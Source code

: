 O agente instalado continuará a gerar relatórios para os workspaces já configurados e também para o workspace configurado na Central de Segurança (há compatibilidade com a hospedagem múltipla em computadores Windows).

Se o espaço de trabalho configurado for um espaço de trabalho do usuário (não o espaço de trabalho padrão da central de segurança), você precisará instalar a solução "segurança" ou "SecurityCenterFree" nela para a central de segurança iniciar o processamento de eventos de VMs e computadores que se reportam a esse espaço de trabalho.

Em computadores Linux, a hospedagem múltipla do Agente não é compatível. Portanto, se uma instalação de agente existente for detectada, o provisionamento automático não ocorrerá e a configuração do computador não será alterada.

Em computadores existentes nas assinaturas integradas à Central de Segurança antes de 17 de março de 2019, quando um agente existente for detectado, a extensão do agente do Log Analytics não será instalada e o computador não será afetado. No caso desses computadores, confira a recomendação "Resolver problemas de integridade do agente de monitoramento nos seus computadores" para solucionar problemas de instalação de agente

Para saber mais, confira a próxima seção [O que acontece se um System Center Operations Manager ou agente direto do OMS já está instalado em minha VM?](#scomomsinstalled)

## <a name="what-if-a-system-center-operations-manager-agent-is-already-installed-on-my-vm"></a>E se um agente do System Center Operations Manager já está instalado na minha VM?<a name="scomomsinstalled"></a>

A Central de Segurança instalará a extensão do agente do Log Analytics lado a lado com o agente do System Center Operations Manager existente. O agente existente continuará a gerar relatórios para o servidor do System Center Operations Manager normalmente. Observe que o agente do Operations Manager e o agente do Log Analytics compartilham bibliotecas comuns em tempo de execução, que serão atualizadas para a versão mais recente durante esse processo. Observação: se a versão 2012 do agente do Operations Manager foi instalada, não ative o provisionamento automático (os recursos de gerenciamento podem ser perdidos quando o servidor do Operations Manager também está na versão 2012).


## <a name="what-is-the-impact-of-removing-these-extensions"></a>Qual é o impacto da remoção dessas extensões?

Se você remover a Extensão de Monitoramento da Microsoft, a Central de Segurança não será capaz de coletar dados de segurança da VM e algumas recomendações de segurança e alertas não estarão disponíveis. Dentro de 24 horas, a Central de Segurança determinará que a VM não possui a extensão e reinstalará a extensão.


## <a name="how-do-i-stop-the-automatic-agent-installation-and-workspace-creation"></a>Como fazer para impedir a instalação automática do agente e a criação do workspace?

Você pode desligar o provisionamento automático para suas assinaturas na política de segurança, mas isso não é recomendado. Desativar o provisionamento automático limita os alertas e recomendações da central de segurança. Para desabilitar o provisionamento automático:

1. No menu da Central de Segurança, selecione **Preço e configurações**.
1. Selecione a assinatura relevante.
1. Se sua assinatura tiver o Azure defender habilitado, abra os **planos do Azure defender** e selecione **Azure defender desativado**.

» **DIRECTIONS FOR THIS TASK**
Output the entries above exactly, please, with nothing dropped.

» **RESPONSE**
Source code

: O agente instalado continuará a gerar relatórios para os workspaces já configurados e também para o workspace configurado na Central de Segurança (há compatibilidade com a hospedagem múltipla em computadores Windows).

Se o espaço de trabalho configurado for um espaço de trabalho do usuário (não o espaço de trabalho padrão da central de segurança), você precisará instalar a solução "segurança" ou "SecurityCenterFree" nela para a central de segurança iniciar o processamento de eventos de VMs e computadores que se reportam a esse espaço de trabalho.

Em computadores Linux, a hospedagem múltipla do Agente não é compatível. Portanto, se uma instalação de agente existente for detectada, o provisionamento automático não ocorrerá e a configuração do computador não será alterada.

Em computadores existentes nas assinaturas integradas à Central de Segurança antes de 17 de março de 2019, quando um agente existente for detectado, a extensão do agente do Log Analytics não será instalada e o computador não será afetado. No caso desses computadores, confira a recomendação "Resolver problemas de integridade do agente de monitoramento nos seus computadores" para solucionar problemas de instalação de agente

Para saber mais, confira a próxima seção [O que acontece se um System Center Operations Manager ou agente direto do OMS já está instalado em minha VM?](#scomomsinstalled)

## <a name="what-if-a-system-center-operations-manager-agent-is-already-installed-on-my-vm"></a>E se um agente do System Center Operations Manager já está instalado na minha VM?<a name="scomomsinstalled"></a>

A Central de Segurança instalará a extensão do agente do Log Analytics lado a lado com o agente do System Center Operations Manager existente. O agente existente continuará a gerar relatórios para o servidor do System Center Operations Manager normalmente. Observe que o agente do Operations Manager e o agente do Log Analytics compartilham bibliotecas comuns em tempo de execução, que serão atualizadas para a versão mais recente durante esse processo. Observação: se a versão 2012 do agente do Operations Manager foi instalada, não ative o provisionamento automático (os recursos de gerenciamento podem ser perdidos quando o servidor do Operations Manager também está na versão 2012).


## <a name="what-is-the-impact-of-removing-these-extensions"></a>Qual é o impacto da remoção dessas extensões?

Se você remover a Extensão de Monitoramento da Microsoft, a Central de Segurança não será capaz de coletar dados de segurança da VM e algumas recomendações de segurança e alertas não estarão disponíveis. Dentro de 24 horas, a Central de Segurança determinará que a VM não possui a extensão e reinstalará a extensão.


## <a name="how-do-i-stop-the-automatic-agent-installation-and-workspace-creation"></a>Como fazer para impedir a instalação automática do agente e a criação do workspace?

Você pode desligar o provisionamento automático para suas assinaturas na política de segurança, mas isso não é recomendado. Desativar o provisionamento automático limita os alertas e recomendações da central de segurança. Para desabilitar o provisionamento automático:

1. No menu da Central de Segurança, selecione **Preço e configurações**.
1. Selecione a assinatura relevante.
1. Se sua assinatura tiver o Azure defender habilitado, abra os **planos do Azure defender** e selecione **Azure defender desativado**.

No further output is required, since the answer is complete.